Control Charts for Attribute Data
What are attribute control charts?
Attribute control charts are used to monitor count data instead of measurement data. Some examples are road accidents per year on a given stretch of highway, the size of a mold colony in a standard petri dish after an hour of growth, or the number of nonconforming items in a manufacturing lot.
When should you consider using attribute control charts?
Shewhart control charts don’t require the data to only be measurement data. Count data can be charted with Shewhart charts as well. Count data are modeled by discrete distributions, and these distributions can be used to find 3$\sigma$ limits.

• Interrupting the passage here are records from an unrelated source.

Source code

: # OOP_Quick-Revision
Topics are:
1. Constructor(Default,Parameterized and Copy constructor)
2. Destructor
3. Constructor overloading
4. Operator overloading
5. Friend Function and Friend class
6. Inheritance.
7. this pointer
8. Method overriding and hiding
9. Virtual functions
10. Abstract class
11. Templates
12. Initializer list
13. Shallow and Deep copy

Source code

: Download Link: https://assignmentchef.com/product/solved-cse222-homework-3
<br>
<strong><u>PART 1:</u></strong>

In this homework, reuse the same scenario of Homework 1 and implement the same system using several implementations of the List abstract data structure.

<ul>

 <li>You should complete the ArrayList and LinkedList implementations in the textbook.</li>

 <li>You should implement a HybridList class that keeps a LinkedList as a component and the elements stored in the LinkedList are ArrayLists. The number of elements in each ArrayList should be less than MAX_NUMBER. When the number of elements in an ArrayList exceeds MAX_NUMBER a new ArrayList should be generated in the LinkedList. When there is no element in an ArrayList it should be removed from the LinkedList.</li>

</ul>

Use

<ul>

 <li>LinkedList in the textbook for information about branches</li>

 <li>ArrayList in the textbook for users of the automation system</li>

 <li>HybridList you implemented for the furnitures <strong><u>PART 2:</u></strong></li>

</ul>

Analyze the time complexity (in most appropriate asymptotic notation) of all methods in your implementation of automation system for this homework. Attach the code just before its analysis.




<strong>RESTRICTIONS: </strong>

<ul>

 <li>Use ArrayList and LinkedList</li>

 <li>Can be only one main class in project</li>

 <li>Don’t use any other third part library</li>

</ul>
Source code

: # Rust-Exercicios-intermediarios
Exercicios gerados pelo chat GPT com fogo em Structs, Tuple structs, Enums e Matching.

What is the area of opportunity?
Often, counts are nonconformances, defects, nonconforming items, or defective items. There is a difference between a nonconformance or defect on an item and a nonconforming or defective item. A nonconforming item might contain one or more nonconformances. It’s important to understand what is being counted when looking at attribute control charts, just as it is important to define the measurement for variables control charts.
The area of opportunity of an attribute chart is an important concept. The context of the data needs to be taken into account before analysis. If two counts have different areas of opportunity, they must be converted to rates in order to be compared. Areas of opportunity can be either finite or infinite.
For example, say you are counting the number of flaws on the cover of a book that has just been bound. To compare two counts, the books need to be the same size. It wouldn’t be fair to compare one flaw on a small book with three flaws on a large book. The rates are comparable, for example, one flaw per square foot vs. three flaws per square foot.
When counting events to plot on control charts, two distributions are commonly applied:
- Binomial, used when counting events and non-events.
- Poisson, used when counting events only.
Two other distributions are more rarely applied:
- Negative binomial, used when counting the number of events between rare incidents.
- Weibull, used when counting the number of time intervals between rare incidents.
Binomial distribution, P and NP charts
Binomial probabilities are used to find limits for P and NP charts. The binomial distribution is used to find the number of “successes” in a fixed number of Bernoulli trials. A Bernoulli trial is an experiment with two outcomes, “success” and “failure,” and the probability of “success” stays the same between trials.
Suppose we ship batches of books after an inspection step. The inspection examines each book for defects. In a batch of size n books, there can be 0, 1, 2, …, n books with defects. If we assume the probability of a defective book is the same from book to book, the number of defective books in a batch should follow a binomial distribution. When a batch of books has been inspected, we can plot the number of defective books on a control chart.
NP charts display the number of nonconforming or defective items in a subgroup sample. The formulas use the short-term estimates of the binomial mean and standard deviation to find 3$\sigma$ control limits. If the batch sizes are not constant, the centerline and control limits are not constant.
P charts display the proportion of nonconforming or defective items in a subgroup sample. A P chart contains exactly the same information as an NP chart on the same data, however, it can be easier to read when your data have unequal subgroup sizes, since the centerline is always constant.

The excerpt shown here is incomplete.